= Artists for a New South Africa =

Charitable organization based in the US

Artists for a New South Africa (ANSA), founded as Artists for a Free South Africa (AFSA) in 1989, was a charitable organization based in Los Angeles, California. Founded by a group of Hollywood actors and other creatives, it started out as an awareness-raising and anti-apartheid advocacy organization, before changed its name and focus in 1994 when the first democratic elections were held in South Africa. It turned to fundraising and providing healthcare for children and others affected by the HIV/AIDS epidemic in South Africa. It wound up around the time of the death of Nelson Mandela at the end of 2013.

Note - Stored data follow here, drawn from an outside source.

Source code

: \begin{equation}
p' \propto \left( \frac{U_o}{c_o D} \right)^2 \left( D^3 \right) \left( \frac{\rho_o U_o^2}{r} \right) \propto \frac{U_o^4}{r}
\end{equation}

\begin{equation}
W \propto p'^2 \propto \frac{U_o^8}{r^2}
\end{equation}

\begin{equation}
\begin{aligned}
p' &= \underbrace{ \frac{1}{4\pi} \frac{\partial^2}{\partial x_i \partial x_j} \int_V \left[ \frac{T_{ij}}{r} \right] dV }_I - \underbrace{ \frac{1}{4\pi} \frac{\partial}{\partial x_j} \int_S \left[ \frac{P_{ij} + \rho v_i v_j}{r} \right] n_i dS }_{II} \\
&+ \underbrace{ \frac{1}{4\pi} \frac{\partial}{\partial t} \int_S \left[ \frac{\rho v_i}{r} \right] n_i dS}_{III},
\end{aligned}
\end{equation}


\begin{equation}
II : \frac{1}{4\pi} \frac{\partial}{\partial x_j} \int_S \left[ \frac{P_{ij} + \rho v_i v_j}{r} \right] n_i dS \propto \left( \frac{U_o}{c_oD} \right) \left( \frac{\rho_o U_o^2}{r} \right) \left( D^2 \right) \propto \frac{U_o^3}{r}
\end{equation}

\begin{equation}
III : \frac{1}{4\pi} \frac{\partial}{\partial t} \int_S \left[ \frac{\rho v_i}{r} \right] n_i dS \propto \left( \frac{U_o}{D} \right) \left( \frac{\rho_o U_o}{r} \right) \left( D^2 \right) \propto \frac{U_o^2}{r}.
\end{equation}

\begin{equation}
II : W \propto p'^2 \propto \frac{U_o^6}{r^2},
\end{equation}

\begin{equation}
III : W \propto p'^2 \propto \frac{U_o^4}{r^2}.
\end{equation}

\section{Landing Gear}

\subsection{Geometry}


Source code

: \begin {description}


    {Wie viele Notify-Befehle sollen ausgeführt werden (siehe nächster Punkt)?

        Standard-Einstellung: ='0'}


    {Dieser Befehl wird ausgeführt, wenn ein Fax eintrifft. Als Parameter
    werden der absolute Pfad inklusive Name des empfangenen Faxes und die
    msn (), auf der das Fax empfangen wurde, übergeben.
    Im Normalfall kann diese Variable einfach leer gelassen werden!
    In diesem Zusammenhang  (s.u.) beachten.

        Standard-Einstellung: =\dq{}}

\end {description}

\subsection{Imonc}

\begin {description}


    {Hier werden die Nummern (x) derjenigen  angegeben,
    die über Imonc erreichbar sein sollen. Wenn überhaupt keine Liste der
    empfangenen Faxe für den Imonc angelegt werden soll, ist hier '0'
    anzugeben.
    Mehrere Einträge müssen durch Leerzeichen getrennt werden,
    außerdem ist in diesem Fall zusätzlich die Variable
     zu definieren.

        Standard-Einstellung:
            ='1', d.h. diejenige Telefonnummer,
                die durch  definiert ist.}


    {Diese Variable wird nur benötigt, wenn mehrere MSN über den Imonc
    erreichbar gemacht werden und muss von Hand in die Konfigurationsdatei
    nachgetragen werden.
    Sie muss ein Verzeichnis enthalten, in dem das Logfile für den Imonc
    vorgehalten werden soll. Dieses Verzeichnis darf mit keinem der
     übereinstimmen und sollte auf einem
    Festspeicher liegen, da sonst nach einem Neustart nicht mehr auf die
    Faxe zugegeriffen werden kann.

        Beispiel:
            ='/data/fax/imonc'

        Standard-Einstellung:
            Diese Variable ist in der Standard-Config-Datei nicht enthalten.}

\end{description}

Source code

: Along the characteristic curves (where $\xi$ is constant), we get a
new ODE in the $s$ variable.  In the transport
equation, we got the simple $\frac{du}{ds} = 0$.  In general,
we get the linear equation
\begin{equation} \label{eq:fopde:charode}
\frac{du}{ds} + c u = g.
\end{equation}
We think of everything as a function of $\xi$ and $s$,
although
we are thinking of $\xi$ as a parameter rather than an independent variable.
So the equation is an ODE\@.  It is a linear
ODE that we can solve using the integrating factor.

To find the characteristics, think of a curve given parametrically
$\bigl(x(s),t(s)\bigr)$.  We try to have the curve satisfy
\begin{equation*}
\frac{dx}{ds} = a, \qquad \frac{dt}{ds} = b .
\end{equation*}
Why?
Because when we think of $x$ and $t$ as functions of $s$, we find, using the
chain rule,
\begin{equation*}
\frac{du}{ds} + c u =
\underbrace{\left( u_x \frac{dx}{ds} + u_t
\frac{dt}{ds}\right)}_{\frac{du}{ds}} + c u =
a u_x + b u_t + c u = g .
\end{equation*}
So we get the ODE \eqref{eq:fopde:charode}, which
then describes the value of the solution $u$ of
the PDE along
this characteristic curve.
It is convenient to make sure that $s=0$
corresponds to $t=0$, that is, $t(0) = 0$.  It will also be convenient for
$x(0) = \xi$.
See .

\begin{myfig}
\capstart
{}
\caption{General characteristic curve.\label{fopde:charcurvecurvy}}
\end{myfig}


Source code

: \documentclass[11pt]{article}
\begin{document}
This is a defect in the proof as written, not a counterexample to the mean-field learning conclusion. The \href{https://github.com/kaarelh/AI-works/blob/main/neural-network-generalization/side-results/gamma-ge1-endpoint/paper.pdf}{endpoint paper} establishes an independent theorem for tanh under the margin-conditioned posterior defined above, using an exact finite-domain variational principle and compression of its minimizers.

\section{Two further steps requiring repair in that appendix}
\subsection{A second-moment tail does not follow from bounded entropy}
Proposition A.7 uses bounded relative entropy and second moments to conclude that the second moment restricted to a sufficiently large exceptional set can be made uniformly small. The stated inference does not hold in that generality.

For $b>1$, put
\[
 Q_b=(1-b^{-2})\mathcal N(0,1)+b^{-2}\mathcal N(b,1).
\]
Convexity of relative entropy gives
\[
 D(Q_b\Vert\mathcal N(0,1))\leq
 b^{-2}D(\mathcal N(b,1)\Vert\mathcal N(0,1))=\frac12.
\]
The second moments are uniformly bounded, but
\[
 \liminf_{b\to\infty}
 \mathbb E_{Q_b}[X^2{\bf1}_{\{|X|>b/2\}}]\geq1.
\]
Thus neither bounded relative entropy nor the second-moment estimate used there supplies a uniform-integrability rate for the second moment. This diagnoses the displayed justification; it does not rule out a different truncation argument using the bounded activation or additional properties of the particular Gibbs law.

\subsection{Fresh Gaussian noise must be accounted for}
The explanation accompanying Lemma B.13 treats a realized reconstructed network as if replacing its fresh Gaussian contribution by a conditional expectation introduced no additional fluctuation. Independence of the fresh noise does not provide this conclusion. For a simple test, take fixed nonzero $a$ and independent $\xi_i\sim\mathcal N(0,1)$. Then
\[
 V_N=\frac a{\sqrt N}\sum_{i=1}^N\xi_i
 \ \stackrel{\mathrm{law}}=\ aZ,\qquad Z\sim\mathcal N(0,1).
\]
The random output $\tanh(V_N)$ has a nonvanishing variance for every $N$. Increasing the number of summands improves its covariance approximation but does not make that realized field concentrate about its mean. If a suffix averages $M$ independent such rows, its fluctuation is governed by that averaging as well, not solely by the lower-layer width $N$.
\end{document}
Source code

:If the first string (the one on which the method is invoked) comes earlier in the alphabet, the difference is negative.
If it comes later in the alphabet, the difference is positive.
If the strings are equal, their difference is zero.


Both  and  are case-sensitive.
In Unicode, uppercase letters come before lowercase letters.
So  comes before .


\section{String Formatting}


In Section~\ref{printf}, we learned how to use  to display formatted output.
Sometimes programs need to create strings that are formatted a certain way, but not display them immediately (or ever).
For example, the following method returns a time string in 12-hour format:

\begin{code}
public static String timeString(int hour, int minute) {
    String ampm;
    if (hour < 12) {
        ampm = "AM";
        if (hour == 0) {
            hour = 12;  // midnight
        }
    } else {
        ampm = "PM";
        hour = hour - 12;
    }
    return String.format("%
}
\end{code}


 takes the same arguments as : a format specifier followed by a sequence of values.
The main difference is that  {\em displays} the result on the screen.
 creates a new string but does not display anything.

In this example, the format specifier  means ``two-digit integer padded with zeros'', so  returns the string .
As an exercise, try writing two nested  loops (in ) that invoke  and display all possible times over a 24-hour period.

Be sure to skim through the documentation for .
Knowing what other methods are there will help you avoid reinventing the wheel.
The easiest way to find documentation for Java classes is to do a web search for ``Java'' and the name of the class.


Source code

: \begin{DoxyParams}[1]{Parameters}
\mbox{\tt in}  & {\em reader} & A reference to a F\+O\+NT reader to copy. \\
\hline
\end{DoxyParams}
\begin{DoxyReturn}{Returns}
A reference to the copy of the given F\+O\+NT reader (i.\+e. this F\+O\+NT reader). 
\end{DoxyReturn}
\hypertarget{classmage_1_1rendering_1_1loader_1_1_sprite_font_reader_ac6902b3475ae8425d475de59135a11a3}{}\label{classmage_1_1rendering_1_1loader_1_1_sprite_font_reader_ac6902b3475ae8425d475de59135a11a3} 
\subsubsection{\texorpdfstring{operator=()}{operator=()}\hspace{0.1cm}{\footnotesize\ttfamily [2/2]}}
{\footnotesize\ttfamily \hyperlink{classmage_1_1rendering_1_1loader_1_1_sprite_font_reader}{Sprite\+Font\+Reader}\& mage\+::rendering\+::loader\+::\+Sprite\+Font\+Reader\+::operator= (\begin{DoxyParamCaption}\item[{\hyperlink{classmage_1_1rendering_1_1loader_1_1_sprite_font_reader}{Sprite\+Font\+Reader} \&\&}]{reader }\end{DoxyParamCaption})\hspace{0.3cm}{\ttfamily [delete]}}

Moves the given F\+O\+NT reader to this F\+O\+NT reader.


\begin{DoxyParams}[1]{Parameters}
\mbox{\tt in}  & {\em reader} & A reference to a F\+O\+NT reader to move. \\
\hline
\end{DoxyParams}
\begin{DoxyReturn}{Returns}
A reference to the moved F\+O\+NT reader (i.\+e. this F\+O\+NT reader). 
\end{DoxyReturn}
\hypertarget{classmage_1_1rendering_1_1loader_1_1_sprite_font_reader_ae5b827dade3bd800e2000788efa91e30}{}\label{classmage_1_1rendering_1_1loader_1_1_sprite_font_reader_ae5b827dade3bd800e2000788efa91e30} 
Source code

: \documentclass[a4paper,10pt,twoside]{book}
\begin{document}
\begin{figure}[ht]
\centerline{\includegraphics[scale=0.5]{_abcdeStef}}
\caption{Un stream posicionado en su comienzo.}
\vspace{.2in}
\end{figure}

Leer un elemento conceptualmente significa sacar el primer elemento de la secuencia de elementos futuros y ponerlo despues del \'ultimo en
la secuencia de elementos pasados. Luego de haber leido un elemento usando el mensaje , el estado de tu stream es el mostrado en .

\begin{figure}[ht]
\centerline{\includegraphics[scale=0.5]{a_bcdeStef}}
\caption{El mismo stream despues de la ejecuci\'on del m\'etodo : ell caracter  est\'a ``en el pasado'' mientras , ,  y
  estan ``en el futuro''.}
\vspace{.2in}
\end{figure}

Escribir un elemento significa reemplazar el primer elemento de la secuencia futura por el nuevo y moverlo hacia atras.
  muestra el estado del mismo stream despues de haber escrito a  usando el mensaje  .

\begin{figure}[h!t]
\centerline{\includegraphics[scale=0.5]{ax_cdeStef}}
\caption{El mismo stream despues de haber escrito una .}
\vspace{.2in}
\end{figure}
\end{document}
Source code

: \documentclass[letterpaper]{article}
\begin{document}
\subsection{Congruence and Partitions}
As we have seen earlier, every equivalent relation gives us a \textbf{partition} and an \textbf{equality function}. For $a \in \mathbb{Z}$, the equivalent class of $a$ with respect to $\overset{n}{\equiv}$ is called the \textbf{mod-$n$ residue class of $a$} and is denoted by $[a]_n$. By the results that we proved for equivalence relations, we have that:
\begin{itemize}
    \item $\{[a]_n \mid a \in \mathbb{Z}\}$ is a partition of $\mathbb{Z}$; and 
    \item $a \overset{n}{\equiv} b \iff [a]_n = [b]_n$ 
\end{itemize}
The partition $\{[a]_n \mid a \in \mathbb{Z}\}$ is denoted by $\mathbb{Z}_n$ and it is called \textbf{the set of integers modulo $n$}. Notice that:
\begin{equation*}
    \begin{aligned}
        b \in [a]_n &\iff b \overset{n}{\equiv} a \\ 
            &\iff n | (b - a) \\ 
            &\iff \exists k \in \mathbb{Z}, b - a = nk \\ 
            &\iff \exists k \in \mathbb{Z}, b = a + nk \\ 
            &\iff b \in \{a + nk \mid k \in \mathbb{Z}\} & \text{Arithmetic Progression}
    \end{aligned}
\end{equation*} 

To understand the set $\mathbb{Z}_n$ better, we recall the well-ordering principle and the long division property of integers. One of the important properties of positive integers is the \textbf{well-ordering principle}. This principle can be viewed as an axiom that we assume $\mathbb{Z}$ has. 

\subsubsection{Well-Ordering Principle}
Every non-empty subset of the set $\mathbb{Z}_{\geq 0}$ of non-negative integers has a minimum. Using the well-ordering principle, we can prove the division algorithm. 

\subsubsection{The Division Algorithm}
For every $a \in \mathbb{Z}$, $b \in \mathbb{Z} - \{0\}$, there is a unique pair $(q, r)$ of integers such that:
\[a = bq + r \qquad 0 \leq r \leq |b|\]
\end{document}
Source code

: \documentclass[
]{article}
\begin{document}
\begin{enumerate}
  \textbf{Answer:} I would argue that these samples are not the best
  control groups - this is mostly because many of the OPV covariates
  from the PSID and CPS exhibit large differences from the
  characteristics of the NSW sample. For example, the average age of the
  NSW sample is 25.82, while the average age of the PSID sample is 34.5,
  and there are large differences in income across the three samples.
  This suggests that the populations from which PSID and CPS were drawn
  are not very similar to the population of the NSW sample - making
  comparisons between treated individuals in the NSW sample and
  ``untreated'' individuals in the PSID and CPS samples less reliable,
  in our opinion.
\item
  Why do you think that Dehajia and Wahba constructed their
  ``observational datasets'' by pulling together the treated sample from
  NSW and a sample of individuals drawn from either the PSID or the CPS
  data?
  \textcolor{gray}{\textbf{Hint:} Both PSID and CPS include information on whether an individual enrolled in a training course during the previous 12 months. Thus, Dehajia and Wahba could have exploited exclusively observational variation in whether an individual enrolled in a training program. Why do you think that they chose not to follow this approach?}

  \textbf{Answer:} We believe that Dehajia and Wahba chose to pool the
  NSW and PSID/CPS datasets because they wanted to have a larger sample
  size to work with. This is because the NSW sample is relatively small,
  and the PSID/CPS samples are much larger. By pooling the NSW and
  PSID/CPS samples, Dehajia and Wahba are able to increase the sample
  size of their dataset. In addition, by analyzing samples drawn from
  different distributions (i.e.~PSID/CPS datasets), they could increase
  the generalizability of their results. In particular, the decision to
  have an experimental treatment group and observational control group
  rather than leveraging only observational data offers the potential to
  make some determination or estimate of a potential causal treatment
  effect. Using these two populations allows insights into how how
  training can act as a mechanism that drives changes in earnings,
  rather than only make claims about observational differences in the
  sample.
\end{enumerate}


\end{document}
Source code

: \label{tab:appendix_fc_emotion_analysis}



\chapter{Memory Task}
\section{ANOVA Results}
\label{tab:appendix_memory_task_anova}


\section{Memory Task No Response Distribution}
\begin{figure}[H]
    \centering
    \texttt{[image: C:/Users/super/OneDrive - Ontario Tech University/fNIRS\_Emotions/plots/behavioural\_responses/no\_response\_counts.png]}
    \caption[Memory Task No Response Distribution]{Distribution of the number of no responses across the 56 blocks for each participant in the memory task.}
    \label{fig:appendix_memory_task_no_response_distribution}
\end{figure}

In 2003, the Amandla AIDS Fund (AAF) was established by ANSA, with a $2.5 million donation from Carlos and Deborah Santana.

==History==
Artists for a Free South Africa AFSA was founded in 1989 in Los Angeles by the American actors Alfre Woodard, Danny Glover, Blair Underwood, CCH Pounder, Mary Steenburgen, Robert and Donna Brown Guillaume, and writer Roderick Spencer (husband of Woodard), along with other creatives. AFSA was created in response to calls by South African anti-apartheid leaders for increased support from the international community, as well as American and South African grassroots supporters and organizers, realizing how public attention could be galvanized by artists and the arts. ANSA encouraged the entertainment industry to increase pressure on the apartheid government of South Africa by means of cultural boycotts, economic sanctions, and international campaigns.

AFSA put on events and programs to educate people about the apartheid regime and its effect on Black South Africans, and organized and supported national and international campaigns. AFSA members gave press conferences, wrote op-eds, lobbied, and joined protests to advocate for the release of political prisoners and the protection of human rights in South Africa, raising public awareness and support. In 1990, after Nelson Mandela was released from prison and went on his first U.S. tour, AFSA co-coordinated a Los Angeles fundraising dinner for the Nelson Mandela Freedom Fund.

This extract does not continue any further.